___ MATERIAL SUPPLIED

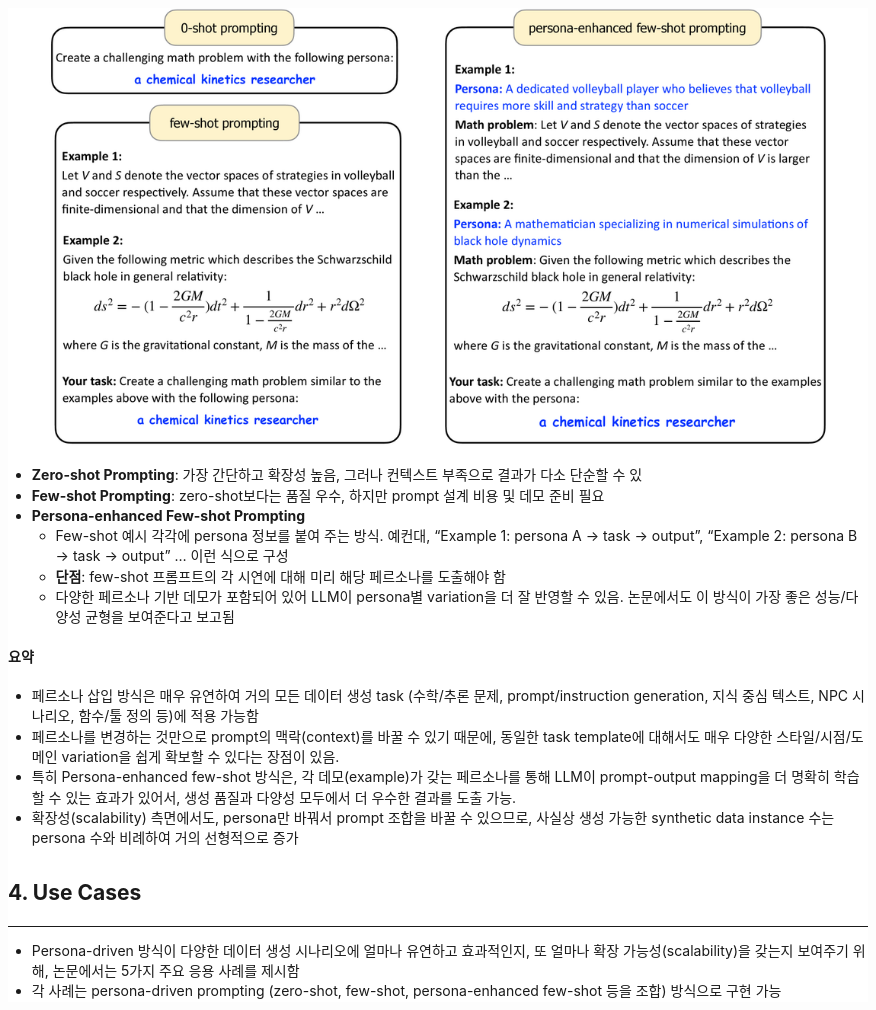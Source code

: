 <figure><img src="../../.gitbook/assets/persona-05.png" alt=""><figcaption></figcaption></figure>

* **Zero-shot Prompting**: 가장 간단하고 확장성 높음, 그러나 컨텍스트 부족으로 결과가 다소 단순할 수 있
* **Few-shot Prompting**: zero-shot보다는 품질 우수, 하지만 prompt 설계 비용 및 데모 준비 필요
* **Persona-enhanced Few-shot Prompting**
  * Few-shot 예시 각각에 persona 정보를 붙여 주는 방식. 예컨대, “Example 1: persona A → task → output”, “Example 2: persona B → task → output” … 이런 식으로 구성
  * **단점**: few-shot 프롬프트의 각 시연에 대해 미리 해당 페르소나를 도출해야 함
  * 다양한 페르소나 기반 데모가 포함되어 있어 LLM이 persona별 variation을 더 잘 반영할 수 있음. 논문에서도 이 방식이 가장 좋은 성능/다양성 균형을 보여준다고 보고됨

#### 요약

* 페르소나 삽입 방식은 매우 유연하여 거의 모든 데이터 생성 task (수학/추론 문제, prompt/instruction generation, 지식 중심 텍스트, NPC 시나리오, 함수/툴 정의 등)에 적용 가능함
* 페르소나를 변경하는 것만으로 prompt의 맥락(context)를 바꿀 수 있기 때문에, 동일한 task template에 대해서도 매우 다양한 스타일/시점/도메인 variation을 쉽게 확보할 수 있다는 장점이 있음.
* 특히 Persona-enhanced few-shot 방식은, 각 데모(example)가 갖는 페르소나를 통해 LLM이 prompt-output mapping을 더 명확히 학습할 수 있는 효과가 있어서, 생성 품질과 다양성 모두에서 더 우수한 결과를 도출 가능.
* 확장성(scalability) 측면에서도, persona만 바꿔서 prompt 조합을 바꿀 수 있으므로, 사실상 생성 가능한 synthetic data instance 수는 persona 수와 비례하여 거의 선형적으로 증가

## **4. Use Cases**

***

* Persona-driven 방식이 다양한 데이터 생성 시나리오에 얼마나 유연하고 효과적인지, 또 얼마나 확장 가능성(scalability)을 갖는지 보여주기 위해, 논문에서는 5가지 주요 응용 사례를 제시함
* 각 사례는 persona-driven prompting (zero-shot, few-shot, persona-enhanced few-shot 등을 조합) 방식으로 구현 가능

______

**DESCRIPTION OF THE TASK**
Of all the lines in the entries, count those with the string "페르소나를", and report only that number.

**RESPONSE TO THIS TASK**
3